» **About this exercise**
Omit each picture as you copy the entries exactly.

[Input data — start]

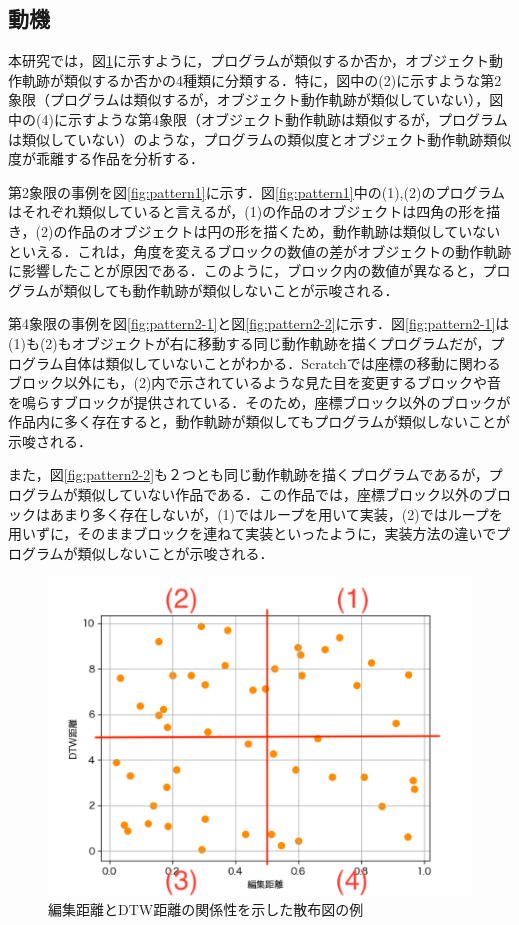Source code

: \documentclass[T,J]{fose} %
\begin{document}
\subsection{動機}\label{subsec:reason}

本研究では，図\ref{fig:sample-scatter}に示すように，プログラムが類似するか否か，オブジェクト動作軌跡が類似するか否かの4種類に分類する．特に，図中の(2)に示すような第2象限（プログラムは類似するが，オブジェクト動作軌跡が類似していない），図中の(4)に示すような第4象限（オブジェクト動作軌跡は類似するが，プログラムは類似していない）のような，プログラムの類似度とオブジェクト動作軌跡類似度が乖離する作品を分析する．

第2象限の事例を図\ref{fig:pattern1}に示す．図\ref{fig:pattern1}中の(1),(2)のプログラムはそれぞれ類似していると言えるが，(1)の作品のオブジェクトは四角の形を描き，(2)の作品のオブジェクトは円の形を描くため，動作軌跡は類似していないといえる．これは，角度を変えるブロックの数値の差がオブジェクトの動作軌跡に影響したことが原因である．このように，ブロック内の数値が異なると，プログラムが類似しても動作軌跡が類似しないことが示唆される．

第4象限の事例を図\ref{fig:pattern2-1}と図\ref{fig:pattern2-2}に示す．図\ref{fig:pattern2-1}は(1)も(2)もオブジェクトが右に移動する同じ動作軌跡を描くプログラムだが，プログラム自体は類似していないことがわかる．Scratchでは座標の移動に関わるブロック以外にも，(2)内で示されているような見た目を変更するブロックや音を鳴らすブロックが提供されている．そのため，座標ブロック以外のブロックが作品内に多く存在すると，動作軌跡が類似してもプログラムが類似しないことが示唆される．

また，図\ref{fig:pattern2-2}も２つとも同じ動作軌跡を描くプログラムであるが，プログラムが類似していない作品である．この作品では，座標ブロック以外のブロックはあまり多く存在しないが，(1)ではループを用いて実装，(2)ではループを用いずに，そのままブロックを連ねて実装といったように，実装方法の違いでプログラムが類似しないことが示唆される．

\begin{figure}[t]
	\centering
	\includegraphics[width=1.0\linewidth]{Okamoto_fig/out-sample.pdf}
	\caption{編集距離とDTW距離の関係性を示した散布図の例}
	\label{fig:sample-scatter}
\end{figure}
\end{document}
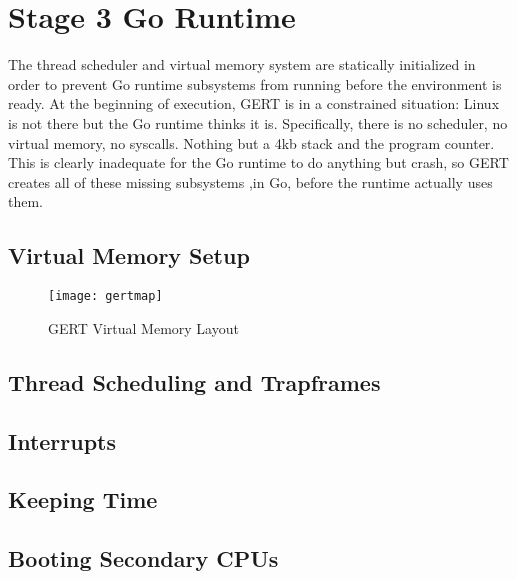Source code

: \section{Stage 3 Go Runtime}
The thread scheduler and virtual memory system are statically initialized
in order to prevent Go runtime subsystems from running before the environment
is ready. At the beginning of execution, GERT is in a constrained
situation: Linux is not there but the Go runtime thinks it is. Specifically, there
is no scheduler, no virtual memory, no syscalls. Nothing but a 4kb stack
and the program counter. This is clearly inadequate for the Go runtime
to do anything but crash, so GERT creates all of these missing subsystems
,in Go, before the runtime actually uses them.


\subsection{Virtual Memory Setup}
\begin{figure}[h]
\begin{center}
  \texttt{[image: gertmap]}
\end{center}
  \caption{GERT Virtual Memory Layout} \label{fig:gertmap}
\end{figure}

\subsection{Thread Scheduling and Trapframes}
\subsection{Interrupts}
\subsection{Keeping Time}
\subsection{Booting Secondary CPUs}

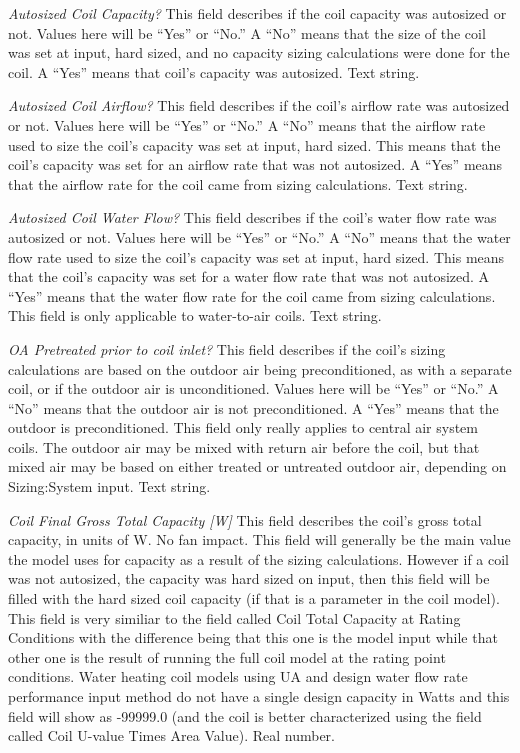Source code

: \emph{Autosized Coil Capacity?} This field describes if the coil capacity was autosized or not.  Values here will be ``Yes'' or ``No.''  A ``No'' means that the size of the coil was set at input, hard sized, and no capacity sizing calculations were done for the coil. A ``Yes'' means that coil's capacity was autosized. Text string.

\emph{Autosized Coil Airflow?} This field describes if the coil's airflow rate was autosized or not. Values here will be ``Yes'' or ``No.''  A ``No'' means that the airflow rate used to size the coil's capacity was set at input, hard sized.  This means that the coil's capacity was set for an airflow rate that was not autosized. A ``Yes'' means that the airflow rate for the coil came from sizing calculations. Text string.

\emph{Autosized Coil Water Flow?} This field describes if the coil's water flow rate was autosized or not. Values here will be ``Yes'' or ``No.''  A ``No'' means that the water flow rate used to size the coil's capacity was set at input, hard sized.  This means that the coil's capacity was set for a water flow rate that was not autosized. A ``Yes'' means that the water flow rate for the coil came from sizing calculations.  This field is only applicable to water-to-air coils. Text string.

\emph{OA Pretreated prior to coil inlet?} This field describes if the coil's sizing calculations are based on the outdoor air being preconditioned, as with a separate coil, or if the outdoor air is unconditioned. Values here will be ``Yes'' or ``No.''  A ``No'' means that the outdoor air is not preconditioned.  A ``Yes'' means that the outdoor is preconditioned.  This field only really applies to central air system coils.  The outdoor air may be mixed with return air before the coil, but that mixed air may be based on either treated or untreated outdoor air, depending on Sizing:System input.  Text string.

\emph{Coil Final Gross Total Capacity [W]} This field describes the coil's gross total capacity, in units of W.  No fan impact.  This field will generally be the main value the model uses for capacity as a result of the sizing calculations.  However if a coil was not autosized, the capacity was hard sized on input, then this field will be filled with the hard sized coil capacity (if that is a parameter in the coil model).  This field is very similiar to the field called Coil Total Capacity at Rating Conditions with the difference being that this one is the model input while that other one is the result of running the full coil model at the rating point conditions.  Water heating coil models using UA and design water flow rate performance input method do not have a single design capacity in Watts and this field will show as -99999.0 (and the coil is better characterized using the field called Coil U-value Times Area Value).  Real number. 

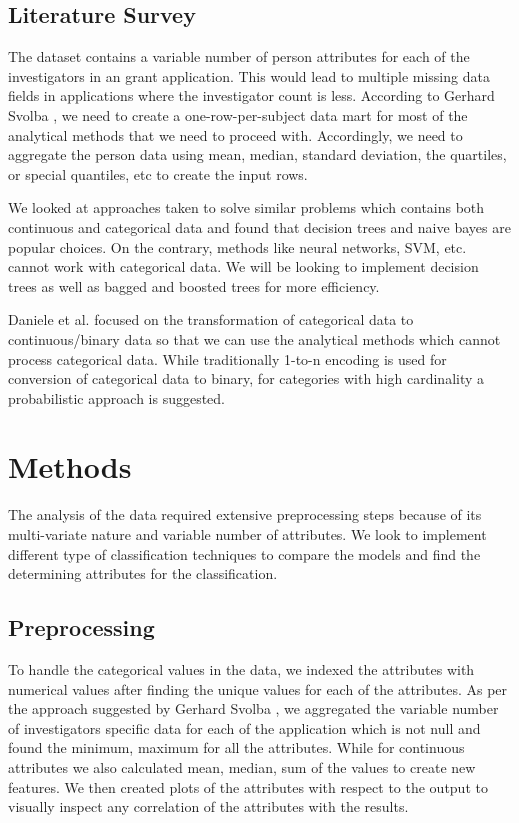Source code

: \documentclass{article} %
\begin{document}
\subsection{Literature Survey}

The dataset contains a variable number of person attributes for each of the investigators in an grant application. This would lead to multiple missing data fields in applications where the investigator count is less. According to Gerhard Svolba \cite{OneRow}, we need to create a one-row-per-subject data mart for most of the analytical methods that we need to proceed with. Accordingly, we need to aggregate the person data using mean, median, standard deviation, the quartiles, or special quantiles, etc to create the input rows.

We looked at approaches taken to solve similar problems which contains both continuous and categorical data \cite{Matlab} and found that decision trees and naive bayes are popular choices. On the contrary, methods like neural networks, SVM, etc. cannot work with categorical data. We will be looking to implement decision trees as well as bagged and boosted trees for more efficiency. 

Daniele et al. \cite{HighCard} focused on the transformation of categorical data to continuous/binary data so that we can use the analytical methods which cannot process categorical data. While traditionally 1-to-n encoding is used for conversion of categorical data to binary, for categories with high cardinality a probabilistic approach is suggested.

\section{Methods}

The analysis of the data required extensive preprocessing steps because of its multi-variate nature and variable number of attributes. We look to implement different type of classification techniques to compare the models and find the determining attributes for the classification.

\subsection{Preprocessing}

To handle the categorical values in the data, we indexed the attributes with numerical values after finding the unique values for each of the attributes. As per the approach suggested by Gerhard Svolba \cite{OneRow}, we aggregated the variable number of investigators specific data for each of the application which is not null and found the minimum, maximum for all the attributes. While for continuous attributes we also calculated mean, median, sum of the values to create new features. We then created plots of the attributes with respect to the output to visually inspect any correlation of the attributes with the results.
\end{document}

[Input data — finish]

» **Problem solution**
Source code

: \documentclass[T,J]{fose} %
\begin{document}
\subsection{動機}\label{subsec:reason}

本研究では，図\ref{fig:sample-scatter}に示すように，プログラムが類似するか否か，オブジェクト動作軌跡が類似するか否かの4種類に分類する．特に，図中の(2)に示すような第2象限（プログラムは類似するが，オブジェクト動作軌跡が類似していない），図中の(4)に示すような第4象限（オブジェクト動作軌跡は類似するが，プログラムは類似していない）のような，プログラムの類似度とオブジェクト動作軌跡類似度が乖離する作品を分析する．

第2象限の事例を図\ref{fig:pattern1}に示す．図\ref{fig:pattern1}中の(1),(2)のプログラムはそれぞれ類似していると言えるが，(1)の作品のオブジェクトは四角の形を描き，(2)の作品のオブジェクトは円の形を描くため，動作軌跡は類似していないといえる．これは，角度を変えるブロックの数値の差がオブジェクトの動作軌跡に影響したことが原因である．このように，ブロック内の数値が異なると，プログラムが類似しても動作軌跡が類似しないことが示唆される．

第4象限の事例を図\ref{fig:pattern2-1}と図\ref{fig:pattern2-2}に示す．図\ref{fig:pattern2-1}は(1)も(2)もオブジェクトが右に移動する同じ動作軌跡を描くプログラムだが，プログラム自体は類似していないことがわかる．Scratchでは座標の移動に関わるブロック以外にも，(2)内で示されているような見た目を変更するブロックや音を鳴らすブロックが提供されている．そのため，座標ブロック以外のブロックが作品内に多く存在すると，動作軌跡が類似してもプログラムが類似しないことが示唆される．

また，図\ref{fig:pattern2-2}も２つとも同じ動作軌跡を描くプログラムであるが，プログラムが類似していない作品である．この作品では，座標ブロック以外のブロックはあまり多く存在しないが，(1)ではループを用いて実装，(2)ではループを用いずに，そのままブロックを連ねて実装といったように，実装方法の違いでプログラムが類似しないことが示唆される．

\begin{figure}[t]
	\centering
	\includegraphics[width=1.0\linewidth]{Okamoto_fig/out-sample.pdf}
	\caption{編集距離とDTW距離の関係性を示した散布図の例}
	\label{fig:sample-scatter}
\end{figure}
\end{document}
Source code

: \section{Stage 3 Go Runtime}
The thread scheduler and virtual memory system are statically initialized
in order to prevent Go runtime subsystems from running before the environment
is ready. At the beginning of execution, GERT is in a constrained
situation: Linux is not there but the Go runtime thinks it is. Specifically, there
is no scheduler, no virtual memory, no syscalls. Nothing but a 4kb stack
and the program counter. This is clearly inadequate for the Go runtime
to do anything but crash, so GERT creates all of these missing subsystems
,in Go, before the runtime actually uses them.


\subsection{Virtual Memory Setup}
\begin{figure}[h]
\begin{center}
  \texttt{[image: gertmap]}
\end{center}
  \caption{GERT Virtual Memory Layout} \label{fig:gertmap}
\end{figure}

\subsection{Thread Scheduling and Trapframes}
\subsection{Interrupts}
\subsection{Keeping Time}
\subsection{Booting Secondary CPUs}

Source code

: \emph{Autosized Coil Capacity?} This field describes if the coil capacity was autosized or not.  Values here will be ``Yes'' or ``No.''  A ``No'' means that the size of the coil was set at input, hard sized, and no capacity sizing calculations were done for the coil. A ``Yes'' means that coil's capacity was autosized. Text string.

\emph{Autosized Coil Airflow?} This field describes if the coil's airflow rate was autosized or not. Values here will be ``Yes'' or ``No.''  A ``No'' means that the airflow rate used to size the coil's capacity was set at input, hard sized.  This means that the coil's capacity was set for an airflow rate that was not autosized. A ``Yes'' means that the airflow rate for the coil came from sizing calculations. Text string.

\emph{Autosized Coil Water Flow?} This field describes if the coil's water flow rate was autosized or not. Values here will be ``Yes'' or ``No.''  A ``No'' means that the water flow rate used to size the coil's capacity was set at input, hard sized.  This means that the coil's capacity was set for a water flow rate that was not autosized. A ``Yes'' means that the water flow rate for the coil came from sizing calculations.  This field is only applicable to water-to-air coils. Text string.

\emph{OA Pretreated prior to coil inlet?} This field describes if the coil's sizing calculations are based on the outdoor air being preconditioned, as with a separate coil, or if the outdoor air is unconditioned. Values here will be ``Yes'' or ``No.''  A ``No'' means that the outdoor air is not preconditioned.  A ``Yes'' means that the outdoor is preconditioned.  This field only really applies to central air system coils.  The outdoor air may be mixed with return air before the coil, but that mixed air may be based on either treated or untreated outdoor air, depending on Sizing:System input.  Text string.

\emph{Coil Final Gross Total Capacity [W]} This field describes the coil's gross total capacity, in units of W.  No fan impact.  This field will generally be the main value the model uses for capacity as a result of the sizing calculations.  However if a coil was not autosized, the capacity was hard sized on input, then this field will be filled with the hard sized coil capacity (if that is a parameter in the coil model).  This field is very similiar to the field called Coil Total Capacity at Rating Conditions with the difference being that this one is the model input while that other one is the result of running the full coil model at the rating point conditions.  Water heating coil models using UA and design water flow rate performance input method do not have a single design capacity in Watts and this field will show as -99999.0 (and the coil is better characterized using the field called Coil U-value Times Area Value).  Real number. 

Source code

: \documentclass{article} %
\begin{document}
\subsection{Literature Survey}

The dataset contains a variable number of person attributes for each of the investigators in an grant application. This would lead to multiple missing data fields in applications where the investigator count is less. According to Gerhard Svolba \cite{OneRow}, we need to create a one-row-per-subject data mart for most of the analytical methods that we need to proceed with. Accordingly, we need to aggregate the person data using mean, median, standard deviation, the quartiles, or special quantiles, etc to create the input rows.

We looked at approaches taken to solve similar problems which contains both continuous and categorical data \cite{Matlab} and found that decision trees and naive bayes are popular choices. On the contrary, methods like neural networks, SVM, etc. cannot work with categorical data. We will be looking to implement decision trees as well as bagged and boosted trees for more efficiency. 

Daniele et al. \cite{HighCard} focused on the transformation of categorical data to continuous/binary data so that we can use the analytical methods which cannot process categorical data. While traditionally 1-to-n encoding is used for conversion of categorical data to binary, for categories with high cardinality a probabilistic approach is suggested.

\section{Methods}

The analysis of the data required extensive preprocessing steps because of its multi-variate nature and variable number of attributes. We look to implement different type of classification techniques to compare the models and find the determining attributes for the classification.

\subsection{Preprocessing}

To handle the categorical values in the data, we indexed the attributes with numerical values after finding the unique values for each of the attributes. As per the approach suggested by Gerhard Svolba \cite{OneRow}, we aggregated the variable number of investigators specific data for each of the application which is not null and found the minimum, maximum for all the attributes. While for continuous attributes we also calculated mean, median, sum of the values to create new features. We then created plots of the attributes with respect to the output to visually inspect any correlation of the attributes with the results.
\end{document}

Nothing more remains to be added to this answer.